From the line with "### Ablauf, Dauer & Gebühren" through the line with "### Gebühren", repeat the entries verbatim, both end lines included, and add nothing.

Document images with source code:
****

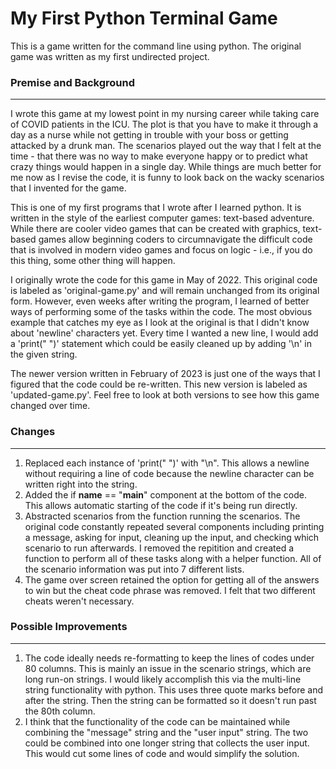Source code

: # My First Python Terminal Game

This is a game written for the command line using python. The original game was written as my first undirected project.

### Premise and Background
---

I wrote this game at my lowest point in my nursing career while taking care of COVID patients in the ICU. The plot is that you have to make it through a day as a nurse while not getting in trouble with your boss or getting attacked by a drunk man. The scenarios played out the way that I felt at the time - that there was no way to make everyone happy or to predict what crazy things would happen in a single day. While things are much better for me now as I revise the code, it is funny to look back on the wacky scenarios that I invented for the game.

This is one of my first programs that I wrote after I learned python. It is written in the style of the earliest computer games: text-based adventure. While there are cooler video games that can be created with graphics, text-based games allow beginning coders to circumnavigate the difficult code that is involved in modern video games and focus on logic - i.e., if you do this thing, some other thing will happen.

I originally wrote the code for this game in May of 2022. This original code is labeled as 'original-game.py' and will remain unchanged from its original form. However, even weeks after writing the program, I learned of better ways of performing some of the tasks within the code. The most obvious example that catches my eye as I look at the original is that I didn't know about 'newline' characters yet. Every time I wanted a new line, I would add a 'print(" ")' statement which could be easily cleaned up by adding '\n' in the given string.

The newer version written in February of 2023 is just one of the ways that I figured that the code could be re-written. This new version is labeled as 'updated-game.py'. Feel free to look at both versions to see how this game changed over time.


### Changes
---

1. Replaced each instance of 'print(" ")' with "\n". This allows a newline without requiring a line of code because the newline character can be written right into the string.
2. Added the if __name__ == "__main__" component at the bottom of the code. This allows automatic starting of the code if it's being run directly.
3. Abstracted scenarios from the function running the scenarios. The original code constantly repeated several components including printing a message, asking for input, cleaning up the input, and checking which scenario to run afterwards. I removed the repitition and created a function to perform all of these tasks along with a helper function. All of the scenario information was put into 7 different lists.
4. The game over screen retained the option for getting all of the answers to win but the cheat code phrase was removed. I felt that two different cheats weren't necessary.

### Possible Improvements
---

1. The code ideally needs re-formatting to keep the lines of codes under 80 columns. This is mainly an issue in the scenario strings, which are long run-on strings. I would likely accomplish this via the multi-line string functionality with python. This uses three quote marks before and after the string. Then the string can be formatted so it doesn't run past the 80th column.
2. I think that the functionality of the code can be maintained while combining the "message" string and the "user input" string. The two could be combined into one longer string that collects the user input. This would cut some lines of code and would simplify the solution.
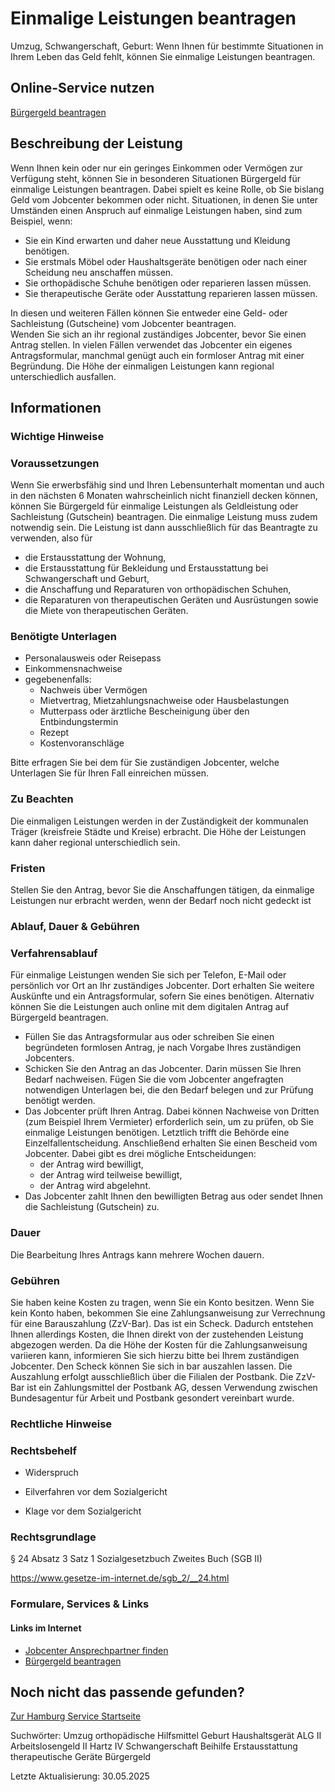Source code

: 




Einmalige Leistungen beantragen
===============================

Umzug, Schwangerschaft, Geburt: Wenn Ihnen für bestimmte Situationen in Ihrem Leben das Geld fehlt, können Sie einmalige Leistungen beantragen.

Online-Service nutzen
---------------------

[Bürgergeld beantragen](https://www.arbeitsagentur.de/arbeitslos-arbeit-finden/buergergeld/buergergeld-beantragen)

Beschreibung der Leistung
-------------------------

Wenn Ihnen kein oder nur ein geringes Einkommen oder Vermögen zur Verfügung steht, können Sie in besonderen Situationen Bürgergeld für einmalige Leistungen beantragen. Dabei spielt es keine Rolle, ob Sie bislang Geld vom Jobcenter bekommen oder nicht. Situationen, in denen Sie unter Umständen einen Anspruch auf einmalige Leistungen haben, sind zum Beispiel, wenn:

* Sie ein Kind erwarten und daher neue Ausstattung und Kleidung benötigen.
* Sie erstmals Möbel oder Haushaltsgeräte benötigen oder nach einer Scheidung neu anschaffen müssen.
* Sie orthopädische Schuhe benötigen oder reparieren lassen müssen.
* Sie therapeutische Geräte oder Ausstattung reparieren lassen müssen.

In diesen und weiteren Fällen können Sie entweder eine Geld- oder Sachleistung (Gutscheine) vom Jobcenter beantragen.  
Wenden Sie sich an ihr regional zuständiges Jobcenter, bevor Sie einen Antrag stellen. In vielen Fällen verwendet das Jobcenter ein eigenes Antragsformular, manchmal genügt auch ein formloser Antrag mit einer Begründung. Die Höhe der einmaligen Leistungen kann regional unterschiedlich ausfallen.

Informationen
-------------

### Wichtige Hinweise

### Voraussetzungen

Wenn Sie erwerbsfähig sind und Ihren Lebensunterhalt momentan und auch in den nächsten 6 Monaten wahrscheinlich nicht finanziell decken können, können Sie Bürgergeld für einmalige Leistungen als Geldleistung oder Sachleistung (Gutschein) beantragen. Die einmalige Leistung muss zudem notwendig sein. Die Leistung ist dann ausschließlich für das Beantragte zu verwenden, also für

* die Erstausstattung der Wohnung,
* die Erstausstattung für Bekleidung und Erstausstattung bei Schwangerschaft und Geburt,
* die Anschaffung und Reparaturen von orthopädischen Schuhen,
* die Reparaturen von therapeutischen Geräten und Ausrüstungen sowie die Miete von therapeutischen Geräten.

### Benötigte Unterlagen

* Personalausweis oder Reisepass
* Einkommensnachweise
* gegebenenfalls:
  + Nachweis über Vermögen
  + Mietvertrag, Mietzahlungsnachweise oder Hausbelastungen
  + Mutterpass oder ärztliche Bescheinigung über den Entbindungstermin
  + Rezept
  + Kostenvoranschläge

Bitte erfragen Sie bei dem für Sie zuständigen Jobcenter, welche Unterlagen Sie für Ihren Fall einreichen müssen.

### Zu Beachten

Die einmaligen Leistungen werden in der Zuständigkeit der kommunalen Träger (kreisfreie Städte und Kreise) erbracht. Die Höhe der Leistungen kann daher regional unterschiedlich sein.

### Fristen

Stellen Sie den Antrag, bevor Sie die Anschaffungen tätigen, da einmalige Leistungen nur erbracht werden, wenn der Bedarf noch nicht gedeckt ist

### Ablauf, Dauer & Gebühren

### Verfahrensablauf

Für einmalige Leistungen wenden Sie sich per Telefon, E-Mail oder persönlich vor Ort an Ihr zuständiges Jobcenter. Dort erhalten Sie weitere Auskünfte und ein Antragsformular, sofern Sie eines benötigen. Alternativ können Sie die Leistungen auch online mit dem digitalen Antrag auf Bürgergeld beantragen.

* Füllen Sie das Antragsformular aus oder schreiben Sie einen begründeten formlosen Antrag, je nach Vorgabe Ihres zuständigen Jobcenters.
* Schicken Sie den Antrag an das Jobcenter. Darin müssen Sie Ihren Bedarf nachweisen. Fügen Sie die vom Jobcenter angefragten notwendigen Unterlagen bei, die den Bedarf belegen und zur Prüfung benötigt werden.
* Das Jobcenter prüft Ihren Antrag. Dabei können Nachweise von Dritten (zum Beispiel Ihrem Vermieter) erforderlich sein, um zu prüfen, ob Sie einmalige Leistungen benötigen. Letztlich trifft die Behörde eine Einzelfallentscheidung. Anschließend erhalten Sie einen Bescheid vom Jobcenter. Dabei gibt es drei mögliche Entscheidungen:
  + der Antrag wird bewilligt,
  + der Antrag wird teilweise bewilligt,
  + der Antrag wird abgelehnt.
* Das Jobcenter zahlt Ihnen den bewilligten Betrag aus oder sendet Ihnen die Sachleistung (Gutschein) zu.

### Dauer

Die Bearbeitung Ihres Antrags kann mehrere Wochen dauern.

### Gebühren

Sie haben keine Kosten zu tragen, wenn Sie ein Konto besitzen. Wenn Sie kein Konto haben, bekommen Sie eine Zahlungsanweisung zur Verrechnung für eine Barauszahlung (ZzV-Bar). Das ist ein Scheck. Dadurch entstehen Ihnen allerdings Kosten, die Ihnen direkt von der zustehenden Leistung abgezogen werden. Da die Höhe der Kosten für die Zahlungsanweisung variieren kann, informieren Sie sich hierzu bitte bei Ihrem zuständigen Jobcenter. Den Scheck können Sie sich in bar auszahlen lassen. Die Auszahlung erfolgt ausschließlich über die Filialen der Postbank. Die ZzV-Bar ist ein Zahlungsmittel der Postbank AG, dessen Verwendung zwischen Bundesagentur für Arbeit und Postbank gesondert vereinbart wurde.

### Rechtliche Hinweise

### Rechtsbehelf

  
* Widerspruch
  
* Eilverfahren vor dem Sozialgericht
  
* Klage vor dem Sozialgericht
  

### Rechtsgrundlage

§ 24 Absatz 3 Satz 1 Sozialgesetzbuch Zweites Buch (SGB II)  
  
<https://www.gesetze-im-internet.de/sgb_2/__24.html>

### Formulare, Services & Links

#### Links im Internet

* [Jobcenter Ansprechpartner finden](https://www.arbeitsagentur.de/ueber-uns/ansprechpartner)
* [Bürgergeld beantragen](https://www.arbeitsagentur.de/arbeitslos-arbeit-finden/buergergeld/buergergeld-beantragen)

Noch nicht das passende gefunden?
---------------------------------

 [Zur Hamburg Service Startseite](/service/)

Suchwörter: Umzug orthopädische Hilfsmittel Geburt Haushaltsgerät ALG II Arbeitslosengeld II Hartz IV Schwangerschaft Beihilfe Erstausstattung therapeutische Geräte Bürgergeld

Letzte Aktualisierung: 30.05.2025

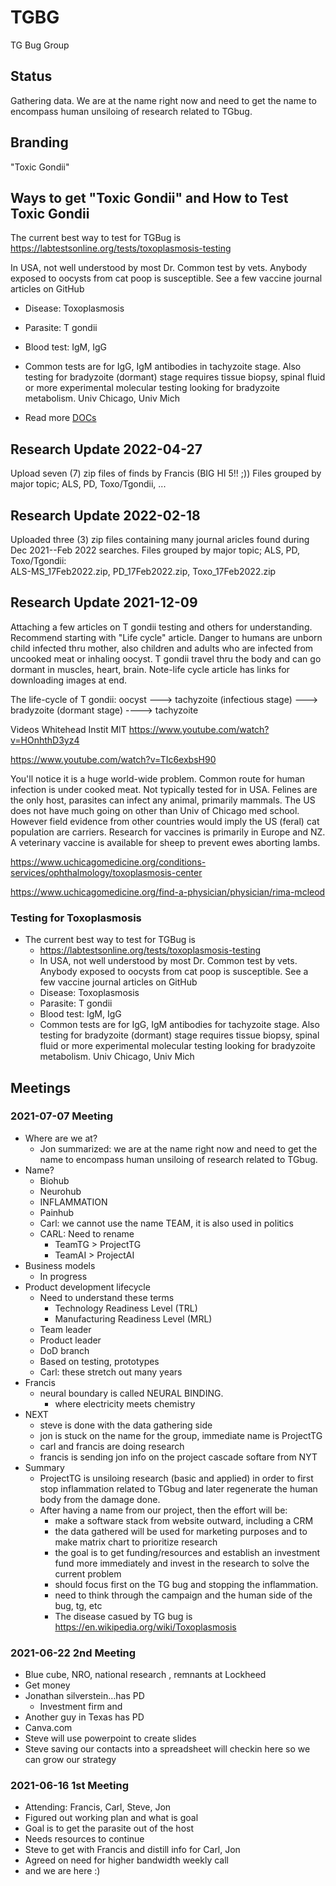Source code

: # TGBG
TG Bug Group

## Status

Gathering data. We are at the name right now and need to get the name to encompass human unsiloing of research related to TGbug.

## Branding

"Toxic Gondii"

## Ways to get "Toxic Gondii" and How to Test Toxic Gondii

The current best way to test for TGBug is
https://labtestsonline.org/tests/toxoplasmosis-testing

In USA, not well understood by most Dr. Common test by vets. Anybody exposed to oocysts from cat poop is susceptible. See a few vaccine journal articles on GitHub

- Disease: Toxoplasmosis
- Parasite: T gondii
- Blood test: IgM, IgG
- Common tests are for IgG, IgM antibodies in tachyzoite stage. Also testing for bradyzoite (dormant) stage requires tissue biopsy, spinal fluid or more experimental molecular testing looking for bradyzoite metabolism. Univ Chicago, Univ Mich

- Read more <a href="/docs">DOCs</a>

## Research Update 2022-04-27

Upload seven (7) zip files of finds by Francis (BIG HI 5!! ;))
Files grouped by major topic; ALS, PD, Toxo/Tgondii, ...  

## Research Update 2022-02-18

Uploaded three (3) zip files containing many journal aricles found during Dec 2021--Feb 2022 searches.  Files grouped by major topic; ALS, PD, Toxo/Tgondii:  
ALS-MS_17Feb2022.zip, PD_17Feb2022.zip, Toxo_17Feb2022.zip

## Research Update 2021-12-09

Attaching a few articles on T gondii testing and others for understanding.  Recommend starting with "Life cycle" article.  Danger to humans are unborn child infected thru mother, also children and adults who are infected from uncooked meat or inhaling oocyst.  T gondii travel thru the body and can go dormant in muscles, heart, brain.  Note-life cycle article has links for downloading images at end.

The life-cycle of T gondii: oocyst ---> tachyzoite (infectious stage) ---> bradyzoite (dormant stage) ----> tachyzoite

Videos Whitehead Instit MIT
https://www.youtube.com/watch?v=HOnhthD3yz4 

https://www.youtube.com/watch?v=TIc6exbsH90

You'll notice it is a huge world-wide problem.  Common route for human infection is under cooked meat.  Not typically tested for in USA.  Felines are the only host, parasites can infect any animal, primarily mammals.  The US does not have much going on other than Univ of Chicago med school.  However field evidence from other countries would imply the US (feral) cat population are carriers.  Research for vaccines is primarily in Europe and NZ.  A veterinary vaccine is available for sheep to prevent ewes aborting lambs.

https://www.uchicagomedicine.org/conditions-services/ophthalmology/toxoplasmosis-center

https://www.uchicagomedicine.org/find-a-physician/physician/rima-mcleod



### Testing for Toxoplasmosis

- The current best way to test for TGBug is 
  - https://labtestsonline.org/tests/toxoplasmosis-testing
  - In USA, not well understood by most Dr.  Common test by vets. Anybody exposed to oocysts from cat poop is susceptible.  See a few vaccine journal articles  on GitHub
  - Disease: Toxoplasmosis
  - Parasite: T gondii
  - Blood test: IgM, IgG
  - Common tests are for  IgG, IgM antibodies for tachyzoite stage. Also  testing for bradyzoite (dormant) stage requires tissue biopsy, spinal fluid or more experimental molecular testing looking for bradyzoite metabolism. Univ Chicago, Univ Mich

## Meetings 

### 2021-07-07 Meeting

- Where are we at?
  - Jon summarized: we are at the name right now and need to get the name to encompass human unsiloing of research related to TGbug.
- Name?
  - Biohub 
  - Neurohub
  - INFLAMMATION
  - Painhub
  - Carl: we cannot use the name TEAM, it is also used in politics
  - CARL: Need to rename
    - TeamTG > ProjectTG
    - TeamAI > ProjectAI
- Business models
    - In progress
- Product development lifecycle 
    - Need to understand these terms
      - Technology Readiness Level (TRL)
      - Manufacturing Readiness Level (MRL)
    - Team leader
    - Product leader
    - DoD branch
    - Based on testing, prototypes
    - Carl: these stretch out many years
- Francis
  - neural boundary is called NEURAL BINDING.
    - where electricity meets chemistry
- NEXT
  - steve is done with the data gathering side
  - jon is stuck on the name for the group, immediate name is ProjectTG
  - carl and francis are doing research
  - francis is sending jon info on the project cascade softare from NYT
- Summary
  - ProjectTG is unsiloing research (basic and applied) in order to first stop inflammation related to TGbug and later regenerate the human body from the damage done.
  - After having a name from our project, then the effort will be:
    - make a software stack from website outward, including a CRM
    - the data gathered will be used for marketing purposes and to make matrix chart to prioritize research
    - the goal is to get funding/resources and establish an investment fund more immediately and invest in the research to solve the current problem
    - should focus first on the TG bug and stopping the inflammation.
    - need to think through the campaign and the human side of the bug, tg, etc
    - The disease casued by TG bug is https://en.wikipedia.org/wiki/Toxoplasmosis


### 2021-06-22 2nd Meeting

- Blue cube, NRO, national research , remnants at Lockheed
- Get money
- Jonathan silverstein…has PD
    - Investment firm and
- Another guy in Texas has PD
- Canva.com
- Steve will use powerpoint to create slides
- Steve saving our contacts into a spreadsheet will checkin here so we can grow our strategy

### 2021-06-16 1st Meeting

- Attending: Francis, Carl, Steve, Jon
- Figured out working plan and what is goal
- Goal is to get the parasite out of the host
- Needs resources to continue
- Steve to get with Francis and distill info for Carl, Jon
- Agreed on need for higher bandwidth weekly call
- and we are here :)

****

TASK SOLUTION -
### Ablauf, Dauer & Gebühren

### Verfahrensablauf

Für einmalige Leistungen wenden Sie sich per Telefon, E-Mail oder persönlich vor Ort an Ihr zuständiges Jobcenter. Dort erhalten Sie weitere Auskünfte und ein Antragsformular, sofern Sie eines benötigen. Alternativ können Sie die Leistungen auch online mit dem digitalen Antrag auf Bürgergeld beantragen.

* Füllen Sie das Antragsformular aus oder schreiben Sie einen begründeten formlosen Antrag, je nach Vorgabe Ihres zuständigen Jobcenters.
* Schicken Sie den Antrag an das Jobcenter. Darin müssen Sie Ihren Bedarf nachweisen. Fügen Sie die vom Jobcenter angefragten notwendigen Unterlagen bei, die den Bedarf belegen und zur Prüfung benötigt werden.
* Das Jobcenter prüft Ihren Antrag. Dabei können Nachweise von Dritten (zum Beispiel Ihrem Vermieter) erforderlich sein, um zu prüfen, ob Sie einmalige Leistungen benötigen. Letztlich trifft die Behörde eine Einzelfallentscheidung. Anschließend erhalten Sie einen Bescheid vom Jobcenter. Dabei gibt es drei mögliche Entscheidungen:
  + der Antrag wird bewilligt,
  + der Antrag wird teilweise bewilligt,
  + der Antrag wird abgelehnt.
* Das Jobcenter zahlt Ihnen den bewilligten Betrag aus oder sendet Ihnen die Sachleistung (Gutschein) zu.

### Dauer

Die Bearbeitung Ihres Antrags kann mehrere Wochen dauern.

### Gebühren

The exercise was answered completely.